[Start of Attachment]

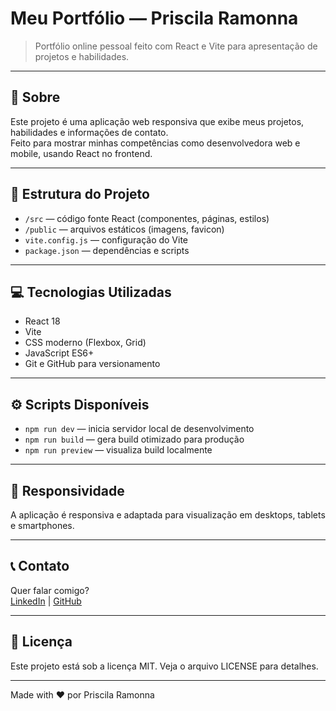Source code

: # Meu Portfólio — Priscila Ramonna

> Portfólio online pessoal feito com React e Vite para apresentação de projetos e habilidades.

---

## 🚀 Sobre

Este projeto é uma aplicação web responsiva que exibe meus projetos, habilidades e informações de contato.  
Feito para mostrar minhas competências como desenvolvedora web e mobile, usando React no frontend.

---

## 📁 Estrutura do Projeto

- `/src` — código fonte React (componentes, páginas, estilos)
- `/public` — arquivos estáticos (imagens, favicon)
- `vite.config.js` — configuração do Vite
- `package.json` — dependências e scripts

---

## 💻 Tecnologias Utilizadas

- React 18
- Vite
- CSS moderno (Flexbox, Grid)
- JavaScript ES6+
- Git e GitHub para versionamento

---

## ⚙️ Scripts Disponíveis

- `npm run dev` — inicia servidor local de desenvolvimento
- `npm run build` — gera build otimizado para produção
- `npm run preview` — visualiza build localmente

---

## 📱 Responsividade

A aplicação é responsiva e adaptada para visualização em desktops, tablets e smartphones.

---

## 📞 Contato

Quer falar comigo?  
[LinkedIn](https://www.linkedin.com/in/priscila-pires-171617128/) | [GitHub](https://github.com/Princyrr)

---

## 📜 Licença

Este projeto está sob a licença MIT. Veja o arquivo LICENSE para detalhes.

---

Made with ❤️ por Priscila Ramonna
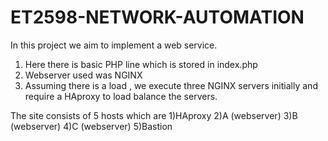 # ET2598-NETWORK-AUTOMATION



In this project we aim to implement a web service.

1) Here there is basic PHP line which is stored in index.php 
2) Webserver used was NGINX 
3) Assuming there is a load , we execute three NGINX servers initially and      require a HAproxy to load balance the servers.


The site consists of 5 hosts which are 
1)HAproxy
2)A (webserver)
3)B (webserver)
4)C (webserver)
5)Bastion 


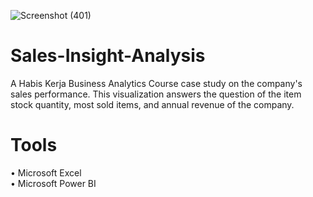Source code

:![Screenshot (401)](https://user-images.githubusercontent.com/102712597/197969279-c3791da9-ca8c-4cf4-9a75-5e8d7b6da7b3.png)


# Sales-Insight-Analysis
A Habis Kerja Business Analytics Course case study on the company's sales performance. This visualization answers the question of the item stock quantity, most sold items, and annual revenue of the company.

# Tools
• Microsoft Excel <br>
• Microsoft Power BI
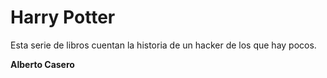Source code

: # Harry Potter

Esta serie de libros cuentan la historia de un hacker de los que hay pocos.

**Alberto Casero**
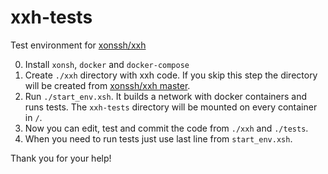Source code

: # xxh-tests
Test environment for [xonssh/xxh](https://github.com/xonssh/xxh)

0. Install `xonsh`, `docker` and `docker-compose`
1. Create `./xxh` directory with xxh code. If you skip this step the directory will be created from [xonssh/xxh master](https://github.com/xonssh/xxh).
2. Run `./start_env.xsh`. It builds a network with docker containers and runs tests. The `xxh-tests` directory will be mounted on every container in `/`.
3. Now you can edit, test and commit the code from `./xxh` and `./tests`.
4. When you need to run tests just use last line from `start_env.xsh`.

Thank you for your help!

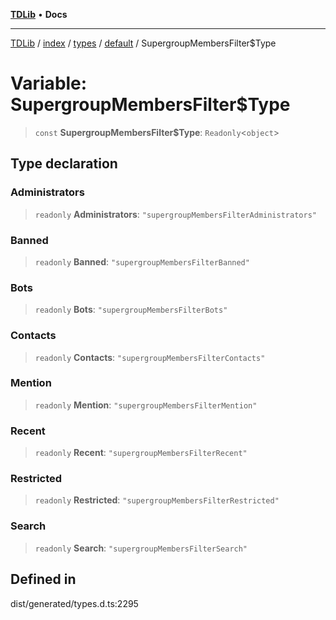[**TDLib**](../../../../../../README.md) • **Docs**

***

[TDLib](../../../../../../modules.md) / [index](../../../../../README.md) / [types](../../../README.md) / [default](../README.md) / SupergroupMembersFilter$Type

# Variable: SupergroupMembersFilter$Type

> `const` **SupergroupMembersFilter$Type**: `Readonly`\<`object`\>

## Type declaration

### Administrators

> `readonly` **Administrators**: `"supergroupMembersFilterAdministrators"`

### Banned

> `readonly` **Banned**: `"supergroupMembersFilterBanned"`

### Bots

> `readonly` **Bots**: `"supergroupMembersFilterBots"`

### Contacts

> `readonly` **Contacts**: `"supergroupMembersFilterContacts"`

### Mention

> `readonly` **Mention**: `"supergroupMembersFilterMention"`

### Recent

> `readonly` **Recent**: `"supergroupMembersFilterRecent"`

### Restricted

> `readonly` **Restricted**: `"supergroupMembersFilterRestricted"`

### Search

> `readonly` **Search**: `"supergroupMembersFilterSearch"`

## Defined in

dist/generated/types.d.ts:2295

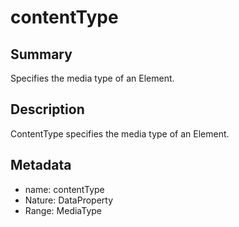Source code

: <!-- Automatically generated by spec-parser v2.0.0 on 2024-01-08T22:20:56.273795+00:00 -->
<!-- SPDX-License-Identifier: Community-Spec-1.0 -->

# contentType

## Summary

Specifies the media type of an Element.


## Description

ContentType specifies the media type of an Element.


## Metadata

- name: contentType
- Nature: DataProperty
- Range: MediaType




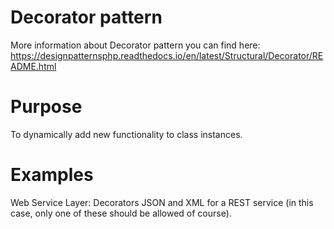 # Decorator pattern
More information about Decorator pattern you can find here:
https://designpatternsphp.readthedocs.io/en/latest/Structural/Decorator/README.html

# Purpose
To dynamically add new functionality to class instances.

# Examples
Web Service Layer: Decorators JSON and XML for a REST service (in this case, only one of these should be allowed of course).

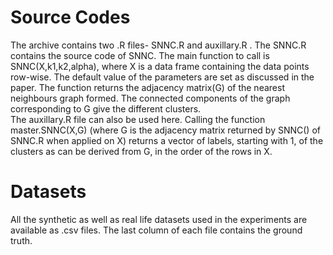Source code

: # Source Codes
The archive contains two .R files- SNNC.R and auxillary.R . The SNNC.R contains the source code of SNNC. The main function to call is SNNC(X,k1,k2,alpha), where X is a data frame containing the data points row-wise. The default value of the parameters are set as discussed in the paper. The function returns the adjacency matrix(G) of the nearest neighbours graph formed. The connected components of the graph corresponding to G give the different clusters.
\
The auxillary.R file can also be used here. Calling the function master.SNNC(X,G) (where G is the adjacency matrix returned by SNNC() of SNNC.R when applied on X) returns a vector of labels, starting with 1, of the clusters as can be derived from G, in the order of the rows in X.

# Datasets
All the synthetic as well as real life datasets used in the experiments are available as .csv files. The last column of each file contains the ground truth.
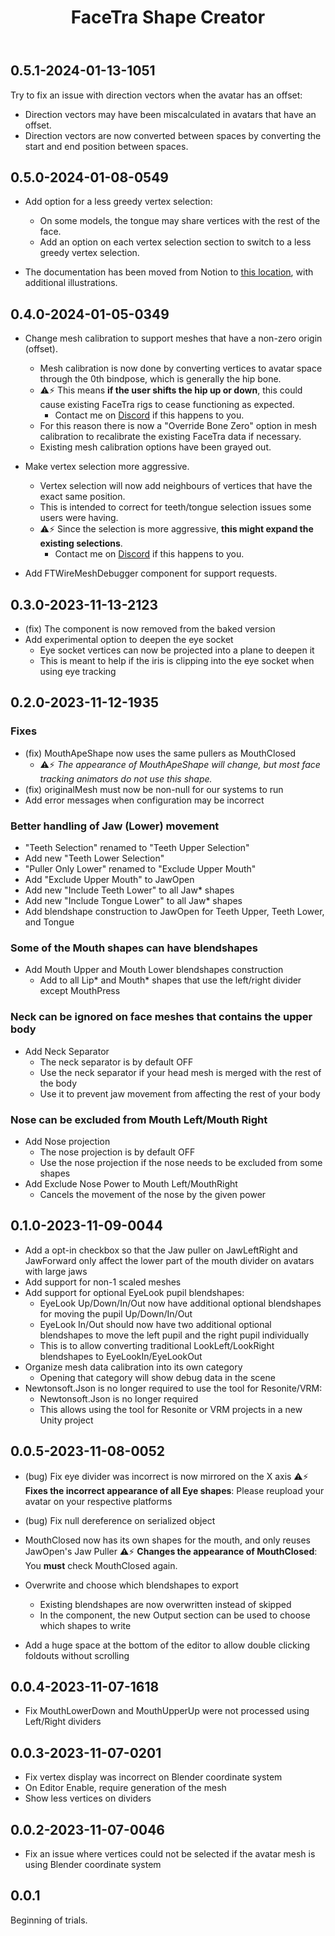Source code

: ﻿---
title: FaceTra Shape Creator
---

## 0.5.1-2024-01-13-1051

Try to fix an issue with direction vectors when the avatar has an offset:
- Direction vectors may have been miscalculated in avatars that have an offset.
- Direction vectors are now converted between spaces by converting the start and end position between spaces.


## 0.5.0-2024-01-08-0549

- Add option for a less greedy vertex selection:
  - On some models, the tongue may share vertices with the rest of the face.
  - Add an option on each vertex selection section to switch to a less greedy vertex selection.

- The documentation has been moved from Notion to [this location](/docs/products/facetra-shape-creator),
  with additional illustrations.


## 0.4.0-2024-01-05-0349

- Change mesh calibration to support meshes that have a non-zero origin (offset).
    - Mesh calibration is now done by converting vertices to avatar space through the 0th bindpose, which is generally the hip bone.
    - ⚠️⚡ This means **if the user shifts the hip up or down**, this could cause existing FaceTra rigs to cease functioning as expected.
      - Contact me on [Discord](/docs/other/discord) if this happens to you.
    - For this reason there is now a "Override Bone Zero" option in mesh calibration to recalibrate the existing FaceTra data if necessary.
    - Existing mesh calibration options have been grayed out.

- Make vertex selection more aggressive.
    - Vertex selection will now add neighbours of vertices that have the exact same position.
    - This is intended to correct for teeth/tongue selection issues some users were having.
    - ⚠️⚡ Since the selection is more aggressive, **this might expand the existing selections**.
      - Contact me on [Discord](/docs/other/discord) if this happens to you.

- Add FTWireMeshDebugger component for support requests.

## 0.3.0-2023-11-13-2123

- (fix) The component is now removed from the baked version
- Add experimental option to deepen the eye socket
    - Eye socket vertices can now be projected into a plane to deepen it
    - This is meant to help if the iris is clipping into the eye socket when using eye tracking


## 0.2.0-2023-11-12-1935

### Fixes
- (fix) MouthApeShape now uses the same pullers as MouthClosed
    - ⚠️⚡ *The appearance of MouthApeShape will change, but most face tracking animators do not use this shape.*
- (fix) originalMesh must now be non-null for our systems to run
- Add error messages when configuration may be incorrect

### Better handling of Jaw (Lower) movement
- "Teeth Selection" renamed to "Teeth Upper Selection"
- Add new "Teeth Lower Selection"
- "Puller Only Lower" renamed to "Exclude Upper Mouth"
- Add "Exclude Upper Mouth" to JawOpen
- Add new "Include Teeth Lower" to all Jaw* shapes
- Add new "Include Tongue Lower" to all Jaw* shapes
- Add blendshape construction to JawOpen for Teeth Upper, Teeth Lower, and Tongue

### Some of the Mouth shapes can have blendshapes
- Add Mouth Upper and Mouth Lower blendshapes construction
    - Add to all Lip* and Mouth* shapes that use the left/right divider except MouthPress

### Neck can be ignored on face meshes that contains the upper body
- Add Neck Separator
    - The neck separator is by default OFF
    - Use the neck separator if your head mesh is merged with the rest of the body
    - Use it to prevent jaw movement from affecting the rest of your body

### Nose can be excluded from Mouth Left/Mouth Right
- Add Nose projection
    - The nose projection is by default OFF
    - Use the nose projection if the nose needs to be excluded from some shapes
- Add Exclude Nose Power to Mouth Left/MouthRight
    - Cancels the movement of the nose by the given power


## 0.1.0-2023-11-09-0044

- Add a opt-in checkbox so that the Jaw puller on JawLeftRight and JawForward only affect the lower part of the mouth divider on avatars with large jaws
- Add support for non-1 scaled meshes
- Add support for optional EyeLook pupil blendshapes:
    - EyeLook Up/Down/In/Out now have additional optional blendshapes for moving the pupil Up/Down/In/Out
    - EyeLook In/Out should now have two additional optional blendshapes to move the left pupil and the right pupil individually
    - This is to allow converting traditional LookLeft/LookRight blendshapes to EyeLookIn/EyeLookOut
- Organize mesh data calibration into its own category
    - Opening that category will show debug data in the scene
- Newtonsoft.Json is no longer required to use the tool for Resonite/VRM:
    - Newtonsoft.Json is no longer required
    - This allows using the tool for Resonite or VRM projects in a new Unity project


## 0.0.5-2023-11-08-0052
- (bug) Fix eye divider was incorrect is now mirrored on the X axis
  ⚠️⚡ **Fixes the incorrect appearance of all Eye shapes**: Please reupload your avatar on your respective platforms
- (bug) Fix null dereference on serialized object

- MouthClosed now has its own shapes for the mouth, and only reuses JawOpen's Jaw Puller
  ⚠️⚡ **Changes the appearance of MouthClosed**: You **must** check MouthClosed again.
- Overwrite and choose which blendshapes to export
    - Existing blendshapes are now overwritten instead of skipped
    - In the component, the new Output section can be used to choose which shapes to write
- Add a huge space at the bottom of the editor to allow double clicking foldouts without scrolling


## 0.0.4-2023-11-07-1618
- Fix MouthLowerDown and MouthUpperUp were not processed using Left/Right dividers


## 0.0.3-2023-11-07-0201
- Fix vertex display was incorrect on Blender coordinate system
- On Editor Enable, require generation of the mesh
- Show less vertices on dividers


## 0.0.2-2023-11-07-0046
- Fix an issue where vertices could not be selected if the avatar mesh is using Blender coordinate system


## 0.0.1

Beginning of trials.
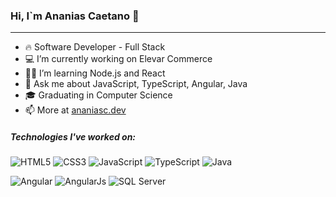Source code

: ### Hi, I`m Ananias Caetano 👋

---

- 🔥 Software Developer - Full Stack
- 💻 I’m currently working on Elevar Commerce
- 👨‍💻 I’m learning Node.js and React
- 💬 Ask me about JavaScript, TypeScript, Angular, Java
- 🎓 Graduating in Computer Science
- 📫 More at [ananiasc.dev](https://ananiasc.dev)

##### Technologies I've worked on:

![HTML5](https://img.shields.io/badge/HTML5-E34F26?style=for-the-badge&logo=html5&logoColor=white) ![CSS3](https://img.shields.io/badge/CSS3-1572B6?style=for-the-badge&logo=css3&logoColor=white) ![JavaScript](https://img.shields.io/badge/JavaScript-323330?style=for-the-badge&logo=javascript&logoColor=F7DF1E) ![TypeScript](https://img.shields.io/badge/TypeScript-007ACC?style=for-the-badge&logo=typescript&logoColor=white) ![Java](https://img.shields.io/badge/Java-ED8B00?style=for-the-badge&logo=java&logoColor=white)

![Angular](https://img.shields.io/badge/Angular-DD0031?style=for-the-badge&logo=angular&logoColor=white) ![AngularJs](https://img.shields.io/badge/AngularJS-E23237?style=for-the-badge&logo=angularjs&logoColor=white) ![SQL Server](https://img.shields.io/badge/Microsoft%20SQL%20Server-CC2927?style=for-the-badge&logo=microsoft%20sql%20server&logoColor=white)
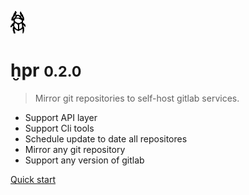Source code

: ![logo](../_media/icon.png)

# ḫpr <small>0.2.0</small>

> Mirror git repositories to self-host gitlab services.

- Support API layer
- Support Cli tools
- Schedule update to date all repositores
- Mirror any git repository
- Support any version of gitlab

[Quick start](#ḫpr)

[End of Attachment]

| What to do |
Send back exactly the lines of the listing above starting at the one with "(componentes, páginas, estilos)" and ending at the one with "## ⚙️ Scripts Disponíveis", inclusive, and no others.

| Finished exercise |
- `/src` — código fonte React (componentes, páginas, estilos)
- `/public` — arquivos estáticos (imagens, favicon)
- `vite.config.js` — configuração do Vite
- `package.json` — dependências e scripts

---

## 💻 Tecnologias Utilizadas

- React 18
- Vite
- CSS moderno (Flexbox, Grid)
- JavaScript ES6+
- Git e GitHub para versionamento

---

## ⚙️ Scripts Disponíveis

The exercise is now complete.